Putting aside the "why" for a moment, the list, widely discussed in the media this week, is interesting. Not what you'd expect. Some might go so far as to call it progressive. Sure, it includes abortion (no news there) as well as stem cell research (that scientific scourge). But it also includes such communal and contemporary transgressions as creating pollution and contributing to the ever-widening divide between rich and poor. The logic, apparently, is to apply some basic moral principles to our new age of technological advancement and globalization.

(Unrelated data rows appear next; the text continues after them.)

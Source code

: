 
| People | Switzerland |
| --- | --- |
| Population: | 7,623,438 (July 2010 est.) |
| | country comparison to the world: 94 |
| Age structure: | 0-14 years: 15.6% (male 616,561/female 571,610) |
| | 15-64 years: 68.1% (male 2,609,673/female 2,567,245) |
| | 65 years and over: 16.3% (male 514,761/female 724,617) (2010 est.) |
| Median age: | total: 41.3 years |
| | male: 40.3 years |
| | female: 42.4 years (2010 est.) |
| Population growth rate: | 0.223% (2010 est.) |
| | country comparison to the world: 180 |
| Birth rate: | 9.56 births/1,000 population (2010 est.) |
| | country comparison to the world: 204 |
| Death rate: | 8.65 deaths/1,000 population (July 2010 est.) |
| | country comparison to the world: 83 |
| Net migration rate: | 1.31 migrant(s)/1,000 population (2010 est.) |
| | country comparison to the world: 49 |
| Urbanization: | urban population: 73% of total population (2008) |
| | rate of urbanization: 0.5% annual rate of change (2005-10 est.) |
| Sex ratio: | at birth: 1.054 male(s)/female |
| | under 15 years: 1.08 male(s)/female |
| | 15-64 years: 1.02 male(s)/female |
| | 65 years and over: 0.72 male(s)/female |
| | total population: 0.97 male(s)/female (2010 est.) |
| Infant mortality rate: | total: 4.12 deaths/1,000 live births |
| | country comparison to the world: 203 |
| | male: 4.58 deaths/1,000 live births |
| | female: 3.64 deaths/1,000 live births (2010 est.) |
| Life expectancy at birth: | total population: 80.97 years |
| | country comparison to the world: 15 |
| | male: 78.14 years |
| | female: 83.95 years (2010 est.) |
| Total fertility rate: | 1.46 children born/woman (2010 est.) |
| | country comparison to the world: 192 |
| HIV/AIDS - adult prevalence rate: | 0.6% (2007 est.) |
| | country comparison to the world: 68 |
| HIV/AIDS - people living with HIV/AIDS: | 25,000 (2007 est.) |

"But I don't need religion to distinguish right and wrong!" you might say -- and I might be among you. Fair enough, but for the over 1 billion baptized Catholics in the world -- at least some of who must still practice -- the influence of the Church is hardly insignificant. Even in its uniquely punitive way, for an institution that only recently came around to rejecting Limbo, some of these new rules must surely be a sign of progress. Even lapsed Catholics can probably agree that there's something refreshing about the notion of taking collective responsibility for things like protecting the environment or addressing the growing societal divide. And, hell, condemning those who "contribute to social injustice" sounds downright liberation theologoligcal. (Not very Roman.) "If yesterday sin had a rather individualistic dimension, today it has a weight, a resonance, that's especially social, rather than individual," said the Archbishop Gianfranco Girotti, the head of the Apostolic Penitentiary, which "deals with matters of conscience and grants absolution."

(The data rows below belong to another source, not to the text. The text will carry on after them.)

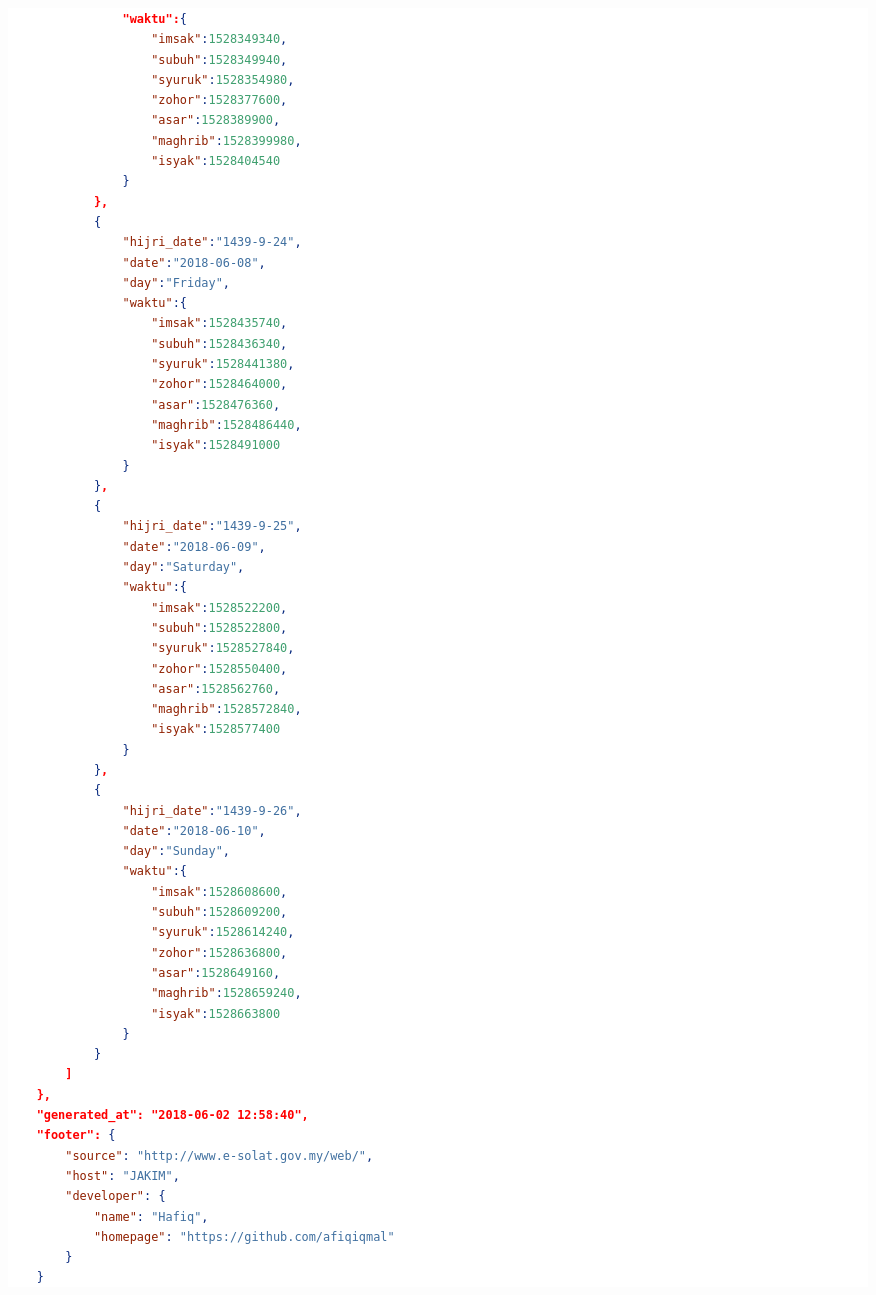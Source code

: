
 ```json
                "waktu":{
                    "imsak":1528349340,
                    "subuh":1528349940,
                    "syuruk":1528354980,
                    "zohor":1528377600,
                    "asar":1528389900,
                    "maghrib":1528399980,
                    "isyak":1528404540
                }
            },
            {
                "hijri_date":"1439-9-24",
                "date":"2018-06-08",
                "day":"Friday",
                "waktu":{
                    "imsak":1528435740,
                    "subuh":1528436340,
                    "syuruk":1528441380,
                    "zohor":1528464000,
                    "asar":1528476360,
                    "maghrib":1528486440,
                    "isyak":1528491000
                }
            },
            {
                "hijri_date":"1439-9-25",
                "date":"2018-06-09",
                "day":"Saturday",
                "waktu":{
                    "imsak":1528522200,
                    "subuh":1528522800,
                    "syuruk":1528527840,
                    "zohor":1528550400,
                    "asar":1528562760,
                    "maghrib":1528572840,
                    "isyak":1528577400
                }
            },
            {
                "hijri_date":"1439-9-26",
                "date":"2018-06-10",
                "day":"Sunday",
                "waktu":{
                    "imsak":1528608600,
                    "subuh":1528609200,
                    "syuruk":1528614240,
                    "zohor":1528636800,
                    "asar":1528649160,
                    "maghrib":1528659240,
                    "isyak":1528663800
                }
            }
        ]
    },
    "generated_at": "2018-06-02 12:58:40",
    "footer": {
        "source": "http://www.e-solat.gov.my/web/",
        "host": "JAKIM",
        "developer": {
            "name": "Hafiq",
            "homepage": "https://github.com/afiqiqmal"
        }
    }
```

So, cool. Even a slow moving dinosaur like the Vatican can get behind a little modern social justice. Especially given some of the Church's other priorities in the past few years -- including tightening its rules for achieving sainthood, and last year, releasing the rather goofy "Ten Commandments" for drivers -- road rage, drunk driving, vehicular rudeness -- this could be considered welcome news to those who call themselves Catholic.

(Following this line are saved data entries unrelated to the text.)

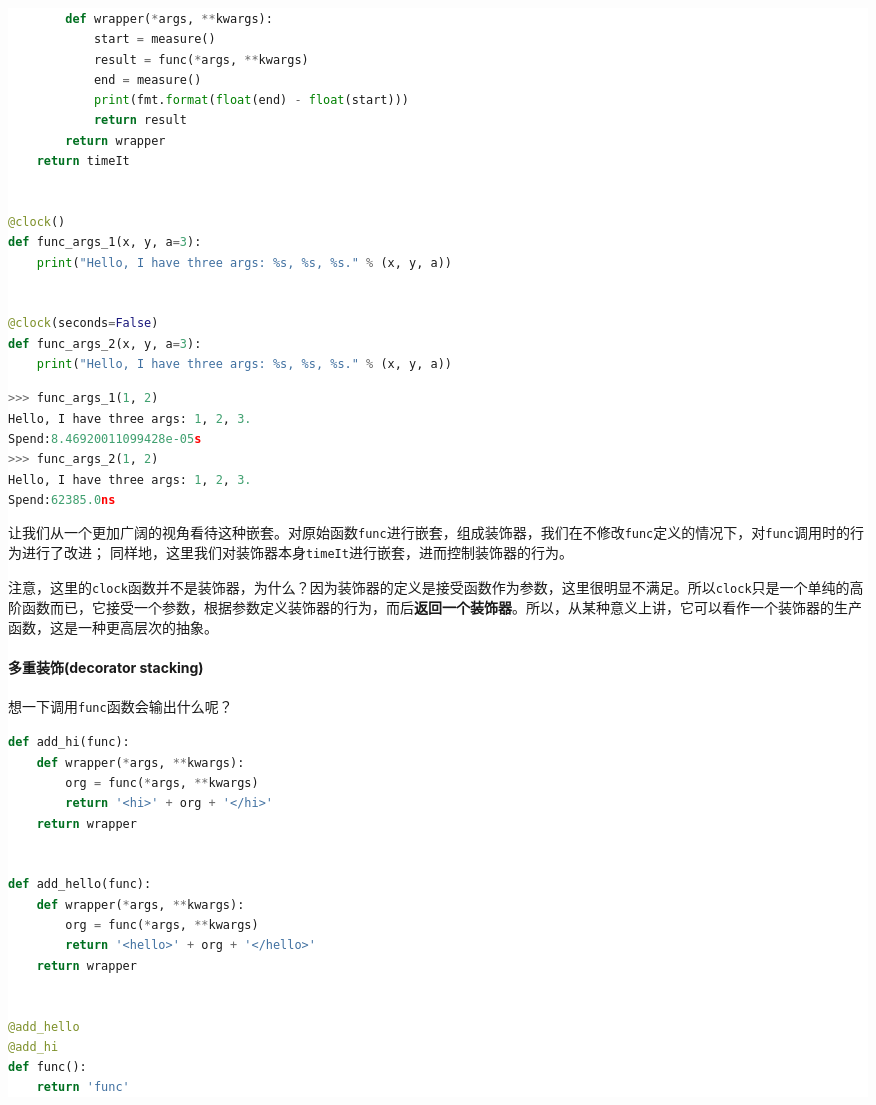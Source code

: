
 ```python
        def wrapper(*args, **kwargs):
            start = measure()
            result = func(*args, **kwargs)
            end = measure()
            print(fmt.format(float(end) - float(start)))
            return result
        return wrapper
    return timeIt


@clock()
def func_args_1(x, y, a=3):
    print("Hello, I have three args: %s, %s, %s." % (x, y, a))


@clock(seconds=False)
def func_args_2(x, y, a=3):
    print("Hello, I have three args: %s, %s, %s." % (x, y, a))

```

```python
>>> func_args_1(1, 2)
Hello, I have three args: 1, 2, 3.
Spend:8.46920011099428e-05s
>>> func_args_2(1, 2)
Hello, I have three args: 1, 2, 3.
Spend:62385.0ns
```

让我们从一个更加广阔的视角看待这种嵌套。对原始函数`func`进行嵌套，组成装饰器，我们在不修改`func`定义的情况下，对`func`调用时的行为进行了改进； 同样地，这里我们对装饰器本身`timeIt`进行嵌套，进而控制装饰器的行为。

注意，这里的`clock`函数并不是装饰器，为什么？因为装饰器的定义是接受函数作为参数，这里很明显不满足。所以`clock`只是一个单纯的高阶函数而已，它接受一个参数，根据参数定义装饰器的行为，而后**返回一个装饰器**。所以，从某种意义上讲，它可以看作一个装饰器的生产函数，这是一种更高层次的抽象。



#### 多重装饰(decorator stacking)

想一下调用`func`函数会输出什么呢？

```python
def add_hi(func):
    def wrapper(*args, **kwargs):
        org = func(*args, **kwargs)
        return '<hi>' + org + '</hi>'
    return wrapper


def add_hello(func):
    def wrapper(*args, **kwargs):
        org = func(*args, **kwargs)
        return '<hello>' + org + '</hello>'
    return wrapper


@add_hello
@add_hi
def func():
    return 'func'

```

It's easy to kick the Church for its antiquatedness, it's sexual oppression, it's inability to keep its priests away from the altar boys. For all its power, the Catholic Church offers a common cultural punchline. The original Seven Deadly Sins themselves are fascinating oddities. They are utterly vague -- how much avarice is too much? How many people know what avarice is? -- yet the punishments legendarily assigned to each luridly specific. Given to excessive pride? Thou shall be broken on the wheel. Greed? Force-fed rats, toads, and snakes. Envy? A vat of freezing water. And so on.
Curious about what brand of eternal hellfire might be newly imposed on someone for say, littering -- not to mention what an official announcement of a new set of sins might look like -- I visited the Vatican's home on the web, but was disappointed to find no information on the new seven sins. It's not a bad site, truth be told -- there's a press section and everything-- but it's not exactly updated up to the minute -- and nowhere could I find sign of an official decree introducing deadly sins #8-14.
In fact, the Seven Deadlier Sins story seems to be something of a media invention, culled from a March 8th interview with Bishop Girotto in the Vatican's official newspaper, L'Osservatore Romano. The so-called "new" sins appear to fall into a category that practicing Catholics would call "social" sins, and which have existed in some form or other, for years.